When the appeal is or is not governed by the code. c. The right to review on appeal to the court of appeals a final order, judgment, or decree, made prior to July, 1847, as also the time and manner of prosecuting the appeal, depend on the old law. Mayor of New York v. Schermerhorn, 1 Code Rep. 109; 1 Coms., 423.
d. When a final order, judgment, or decree, is made after the 1st of July, 1848, whether the suit was commenced before or after that day, the right to appeal, &c., depends upon the code. Selden v. Vermilya, 1 Code Rep., 110; 1 Coms.534 ; Mayor of New York v. Schermerhorn, 1 Code Rep. 109; 1 Coms. 423.
e. This section (s. 11) repeals sections 5 and 10 of the judiciary act (Laws of 1847, p. 639), giving an appeal from the decisions of the supreme court granting or refusing a new trial on a bill of exceptions. Tilley v. Phillips, 3 Pr. R., 364 ; 1 Code Rep., 111; 1 Coms., 610. And see also Grover v. Coon, 3 Pr. R., 341; 1 Code Rep., 96 ; Selden v. Vermilya, 3 Pr. R., 342 ; 1 Code Rep., 101 ; Anon. 1 Code Rep., 101; therefore in Tilley v. Phillips (supra), it was decided that no appeal lay to the court of appeals from an order made upon a bill of exceptions under the judiciary act of 1847, because such order was made after the 1st of July, 1848 (the day the code went into operation), although the suit had been commenced before July, 1848. But where an appeal from the decision of the supreme court, granting a new trial on a bill of exceptions was taken under the judiciary act before the code went into effect, it was held that the court had authority to decide such appeal after the code took effect. Butler v. Miller, 3 Pr. R., 339; 1 Code Rep., 110.
f. “Whether appeals may still be brought from the decision of the supreme court on bills of exceptions in cases where the action was pending prior to the first day of July, is a question which need not now be decided. We are of opinion that this appeal may be prosecuted in the saine manner as though the code had not been passed.” And see also Spaulding v. Kingsland, 1 Code Rep., 110; 1 Coms., 426. Rice v. Floyd, 1 Code 112; Dunlap v. Edwards, 3 ib., 197 ; 3 Coms., 341.
No appeal lies to the court of appeals in the following cases. g.
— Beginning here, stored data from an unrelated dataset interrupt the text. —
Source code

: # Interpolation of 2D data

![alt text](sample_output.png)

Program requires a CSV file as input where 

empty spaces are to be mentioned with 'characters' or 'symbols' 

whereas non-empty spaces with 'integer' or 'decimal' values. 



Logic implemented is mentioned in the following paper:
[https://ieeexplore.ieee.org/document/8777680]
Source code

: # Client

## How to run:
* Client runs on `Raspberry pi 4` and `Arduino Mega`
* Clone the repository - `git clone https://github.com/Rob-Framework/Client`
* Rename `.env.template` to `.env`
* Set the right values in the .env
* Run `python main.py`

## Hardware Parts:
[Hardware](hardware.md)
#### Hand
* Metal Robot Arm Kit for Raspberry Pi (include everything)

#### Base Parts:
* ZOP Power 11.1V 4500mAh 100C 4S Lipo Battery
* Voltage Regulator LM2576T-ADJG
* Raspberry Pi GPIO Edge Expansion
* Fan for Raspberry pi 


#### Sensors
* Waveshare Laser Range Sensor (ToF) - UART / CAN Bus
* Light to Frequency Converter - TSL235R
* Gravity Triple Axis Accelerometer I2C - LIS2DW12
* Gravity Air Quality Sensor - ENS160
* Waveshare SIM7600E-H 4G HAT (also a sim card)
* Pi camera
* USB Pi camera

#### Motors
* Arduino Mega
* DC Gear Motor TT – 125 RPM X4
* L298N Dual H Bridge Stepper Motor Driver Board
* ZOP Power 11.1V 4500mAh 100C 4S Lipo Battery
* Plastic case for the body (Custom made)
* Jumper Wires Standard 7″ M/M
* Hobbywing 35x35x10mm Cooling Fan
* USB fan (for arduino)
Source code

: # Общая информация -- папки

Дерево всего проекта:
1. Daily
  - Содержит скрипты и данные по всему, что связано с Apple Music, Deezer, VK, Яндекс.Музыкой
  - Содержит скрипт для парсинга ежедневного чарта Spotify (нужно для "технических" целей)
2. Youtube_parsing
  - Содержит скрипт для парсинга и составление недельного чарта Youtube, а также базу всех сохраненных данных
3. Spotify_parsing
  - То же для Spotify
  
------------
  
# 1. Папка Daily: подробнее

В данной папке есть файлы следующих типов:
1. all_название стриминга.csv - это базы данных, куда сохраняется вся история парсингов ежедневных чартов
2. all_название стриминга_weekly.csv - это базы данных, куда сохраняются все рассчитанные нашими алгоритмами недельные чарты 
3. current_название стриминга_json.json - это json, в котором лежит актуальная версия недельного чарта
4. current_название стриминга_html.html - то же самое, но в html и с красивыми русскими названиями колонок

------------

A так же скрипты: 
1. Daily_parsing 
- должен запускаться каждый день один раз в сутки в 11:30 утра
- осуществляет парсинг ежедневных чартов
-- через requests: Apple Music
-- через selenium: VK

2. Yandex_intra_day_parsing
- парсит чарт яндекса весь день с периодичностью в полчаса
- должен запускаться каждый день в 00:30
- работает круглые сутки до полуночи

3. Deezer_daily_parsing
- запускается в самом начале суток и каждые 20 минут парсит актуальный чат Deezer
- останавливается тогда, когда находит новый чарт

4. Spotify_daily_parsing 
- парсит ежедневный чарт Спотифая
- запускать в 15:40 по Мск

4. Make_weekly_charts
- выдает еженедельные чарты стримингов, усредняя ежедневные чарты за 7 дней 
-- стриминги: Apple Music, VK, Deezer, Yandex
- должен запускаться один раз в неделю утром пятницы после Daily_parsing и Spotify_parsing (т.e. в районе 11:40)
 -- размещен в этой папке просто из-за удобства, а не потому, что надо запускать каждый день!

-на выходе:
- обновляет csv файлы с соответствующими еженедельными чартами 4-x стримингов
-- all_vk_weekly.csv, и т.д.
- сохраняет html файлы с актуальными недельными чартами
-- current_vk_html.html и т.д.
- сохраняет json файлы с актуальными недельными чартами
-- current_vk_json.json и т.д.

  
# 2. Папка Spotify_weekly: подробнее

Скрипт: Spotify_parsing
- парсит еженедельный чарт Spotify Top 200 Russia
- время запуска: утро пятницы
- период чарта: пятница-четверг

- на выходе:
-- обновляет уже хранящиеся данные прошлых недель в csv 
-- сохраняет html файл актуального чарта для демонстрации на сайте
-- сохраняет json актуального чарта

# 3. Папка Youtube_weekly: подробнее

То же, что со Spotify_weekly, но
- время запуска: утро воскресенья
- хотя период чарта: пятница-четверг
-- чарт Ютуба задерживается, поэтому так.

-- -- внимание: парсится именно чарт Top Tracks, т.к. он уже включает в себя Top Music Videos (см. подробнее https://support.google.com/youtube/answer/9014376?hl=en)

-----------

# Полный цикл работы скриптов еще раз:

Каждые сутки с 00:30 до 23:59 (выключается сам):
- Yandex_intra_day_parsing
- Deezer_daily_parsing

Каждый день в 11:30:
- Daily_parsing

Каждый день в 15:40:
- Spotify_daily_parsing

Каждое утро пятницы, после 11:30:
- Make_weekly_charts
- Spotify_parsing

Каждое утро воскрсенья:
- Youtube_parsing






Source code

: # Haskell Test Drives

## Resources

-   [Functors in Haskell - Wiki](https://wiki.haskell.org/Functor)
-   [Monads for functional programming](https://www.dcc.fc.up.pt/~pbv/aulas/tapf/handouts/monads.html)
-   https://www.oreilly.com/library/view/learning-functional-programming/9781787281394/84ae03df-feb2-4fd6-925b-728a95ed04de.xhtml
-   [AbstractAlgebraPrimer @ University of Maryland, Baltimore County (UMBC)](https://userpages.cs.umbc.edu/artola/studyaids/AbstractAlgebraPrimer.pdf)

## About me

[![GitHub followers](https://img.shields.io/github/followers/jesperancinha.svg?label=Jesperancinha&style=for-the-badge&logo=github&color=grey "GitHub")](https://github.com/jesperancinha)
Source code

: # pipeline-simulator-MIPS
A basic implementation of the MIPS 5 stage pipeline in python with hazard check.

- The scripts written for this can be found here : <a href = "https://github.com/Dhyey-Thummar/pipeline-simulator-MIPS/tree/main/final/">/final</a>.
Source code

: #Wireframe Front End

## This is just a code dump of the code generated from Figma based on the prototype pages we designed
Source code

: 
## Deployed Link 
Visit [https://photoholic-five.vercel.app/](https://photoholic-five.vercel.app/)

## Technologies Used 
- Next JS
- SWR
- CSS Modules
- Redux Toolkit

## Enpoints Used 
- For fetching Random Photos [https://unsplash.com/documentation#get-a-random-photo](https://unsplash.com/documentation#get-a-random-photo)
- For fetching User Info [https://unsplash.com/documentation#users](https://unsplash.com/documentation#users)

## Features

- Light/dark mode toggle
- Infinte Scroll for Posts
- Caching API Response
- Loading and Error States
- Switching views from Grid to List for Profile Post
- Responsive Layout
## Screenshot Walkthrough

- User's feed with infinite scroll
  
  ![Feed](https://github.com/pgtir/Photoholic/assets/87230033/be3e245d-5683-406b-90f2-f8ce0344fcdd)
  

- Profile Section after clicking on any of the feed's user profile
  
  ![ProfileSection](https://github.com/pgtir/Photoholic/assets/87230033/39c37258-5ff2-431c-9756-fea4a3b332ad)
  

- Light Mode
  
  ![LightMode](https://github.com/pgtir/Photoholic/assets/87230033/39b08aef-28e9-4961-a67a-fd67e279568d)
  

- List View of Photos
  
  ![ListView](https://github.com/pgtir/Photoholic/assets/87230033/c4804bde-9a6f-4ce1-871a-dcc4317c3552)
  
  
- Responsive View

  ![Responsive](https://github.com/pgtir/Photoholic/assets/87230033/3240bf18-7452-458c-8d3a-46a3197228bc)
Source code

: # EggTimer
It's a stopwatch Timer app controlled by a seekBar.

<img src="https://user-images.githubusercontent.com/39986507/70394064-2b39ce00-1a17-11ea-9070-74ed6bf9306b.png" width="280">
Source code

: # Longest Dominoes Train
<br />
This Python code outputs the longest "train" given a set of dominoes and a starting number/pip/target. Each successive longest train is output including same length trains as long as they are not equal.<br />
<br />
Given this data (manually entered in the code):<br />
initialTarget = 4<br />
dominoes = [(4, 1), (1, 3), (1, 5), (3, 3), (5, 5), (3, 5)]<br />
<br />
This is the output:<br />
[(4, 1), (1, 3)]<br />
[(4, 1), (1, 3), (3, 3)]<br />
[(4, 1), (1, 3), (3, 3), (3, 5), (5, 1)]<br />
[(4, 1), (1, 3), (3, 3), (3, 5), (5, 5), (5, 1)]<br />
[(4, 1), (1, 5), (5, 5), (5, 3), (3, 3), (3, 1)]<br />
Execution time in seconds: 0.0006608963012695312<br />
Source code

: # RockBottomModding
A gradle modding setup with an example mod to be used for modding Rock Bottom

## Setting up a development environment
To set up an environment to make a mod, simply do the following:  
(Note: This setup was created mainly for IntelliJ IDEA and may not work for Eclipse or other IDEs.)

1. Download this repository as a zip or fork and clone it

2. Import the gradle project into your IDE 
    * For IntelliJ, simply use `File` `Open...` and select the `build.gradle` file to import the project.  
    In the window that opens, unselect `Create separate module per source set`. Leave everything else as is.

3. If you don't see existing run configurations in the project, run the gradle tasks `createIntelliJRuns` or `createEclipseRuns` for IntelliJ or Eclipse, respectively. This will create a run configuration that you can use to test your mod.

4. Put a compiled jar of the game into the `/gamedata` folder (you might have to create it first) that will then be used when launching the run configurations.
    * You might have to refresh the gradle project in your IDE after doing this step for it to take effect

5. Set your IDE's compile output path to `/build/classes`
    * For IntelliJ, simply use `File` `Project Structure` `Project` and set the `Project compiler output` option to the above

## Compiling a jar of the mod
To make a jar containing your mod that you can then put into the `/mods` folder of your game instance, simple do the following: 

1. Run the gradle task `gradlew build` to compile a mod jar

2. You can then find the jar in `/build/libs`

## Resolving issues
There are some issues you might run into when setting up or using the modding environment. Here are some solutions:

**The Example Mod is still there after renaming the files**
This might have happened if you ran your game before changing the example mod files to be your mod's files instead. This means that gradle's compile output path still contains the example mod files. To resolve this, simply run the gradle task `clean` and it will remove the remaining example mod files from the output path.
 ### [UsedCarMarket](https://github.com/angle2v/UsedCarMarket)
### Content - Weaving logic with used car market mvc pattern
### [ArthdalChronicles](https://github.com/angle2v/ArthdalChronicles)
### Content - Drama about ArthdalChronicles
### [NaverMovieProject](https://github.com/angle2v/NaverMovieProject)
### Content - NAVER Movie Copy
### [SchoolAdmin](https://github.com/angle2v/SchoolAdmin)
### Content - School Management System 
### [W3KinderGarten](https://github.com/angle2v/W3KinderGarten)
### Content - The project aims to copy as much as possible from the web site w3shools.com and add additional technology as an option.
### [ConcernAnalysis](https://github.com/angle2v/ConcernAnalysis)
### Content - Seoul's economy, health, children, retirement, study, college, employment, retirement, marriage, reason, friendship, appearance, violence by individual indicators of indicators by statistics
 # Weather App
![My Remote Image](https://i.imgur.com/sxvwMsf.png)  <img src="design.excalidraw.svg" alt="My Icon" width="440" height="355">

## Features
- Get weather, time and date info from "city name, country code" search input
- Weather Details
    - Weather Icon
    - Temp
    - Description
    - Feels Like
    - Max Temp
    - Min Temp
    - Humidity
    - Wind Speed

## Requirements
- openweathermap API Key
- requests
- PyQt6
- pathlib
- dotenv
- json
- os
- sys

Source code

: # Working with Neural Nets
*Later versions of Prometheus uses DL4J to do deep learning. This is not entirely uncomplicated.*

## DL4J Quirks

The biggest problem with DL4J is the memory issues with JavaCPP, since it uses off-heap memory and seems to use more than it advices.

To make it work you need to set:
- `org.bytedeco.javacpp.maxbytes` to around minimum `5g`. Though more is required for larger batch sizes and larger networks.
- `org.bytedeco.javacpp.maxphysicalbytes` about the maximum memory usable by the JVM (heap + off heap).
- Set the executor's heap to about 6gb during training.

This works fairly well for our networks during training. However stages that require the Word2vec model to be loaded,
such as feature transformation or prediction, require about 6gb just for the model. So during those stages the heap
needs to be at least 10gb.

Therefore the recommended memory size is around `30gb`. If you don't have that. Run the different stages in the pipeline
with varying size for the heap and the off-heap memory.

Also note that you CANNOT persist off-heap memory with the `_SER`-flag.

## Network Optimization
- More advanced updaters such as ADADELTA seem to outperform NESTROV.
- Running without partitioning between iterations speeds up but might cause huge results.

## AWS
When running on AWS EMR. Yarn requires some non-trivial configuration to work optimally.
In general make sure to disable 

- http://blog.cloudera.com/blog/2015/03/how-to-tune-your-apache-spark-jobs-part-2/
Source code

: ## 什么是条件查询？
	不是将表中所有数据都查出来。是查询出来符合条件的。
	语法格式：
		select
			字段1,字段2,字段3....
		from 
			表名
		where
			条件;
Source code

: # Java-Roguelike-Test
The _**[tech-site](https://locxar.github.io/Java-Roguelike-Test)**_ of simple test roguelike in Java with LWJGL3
Where there was a verdict and judgment without any exceptions or proceedings intermediate the verdict and filing the judgment record, and an appeal was brought upon the judgment. The suit was commenced prior to 1st July, 1848; but the verdict and judgment were obtained after that time. Lake v. Gibson, 3 Pr. R., 420.
h. Upon a mere question of costs. Sherman v. Daggett, 3 Pr. R., 426.
i. From a decision on a motion to set aside a judgment or decree, either for irregularity or as matter of favor. Sherman v. Felt, 3 Pr. R., 425.
j. To review a judgment upon a report of referees, upon a case containing merely the evidence before the referees, and the same as used before the supreme court. Sturgess v. Merry. 3 Pr. R., 418.
k. From the decision of the supreme court on a case: there must be a bill of exceptions or special verdict. So held, where there was a trial in an action of ejectment, and a verdict taken subject to the opinion of the supreme court upon a case to be made-which was made, and the general term gave judgment for the defendant on the case-which order was appealed to this court. Wright v. Douglass. 3 Pr. R., 418.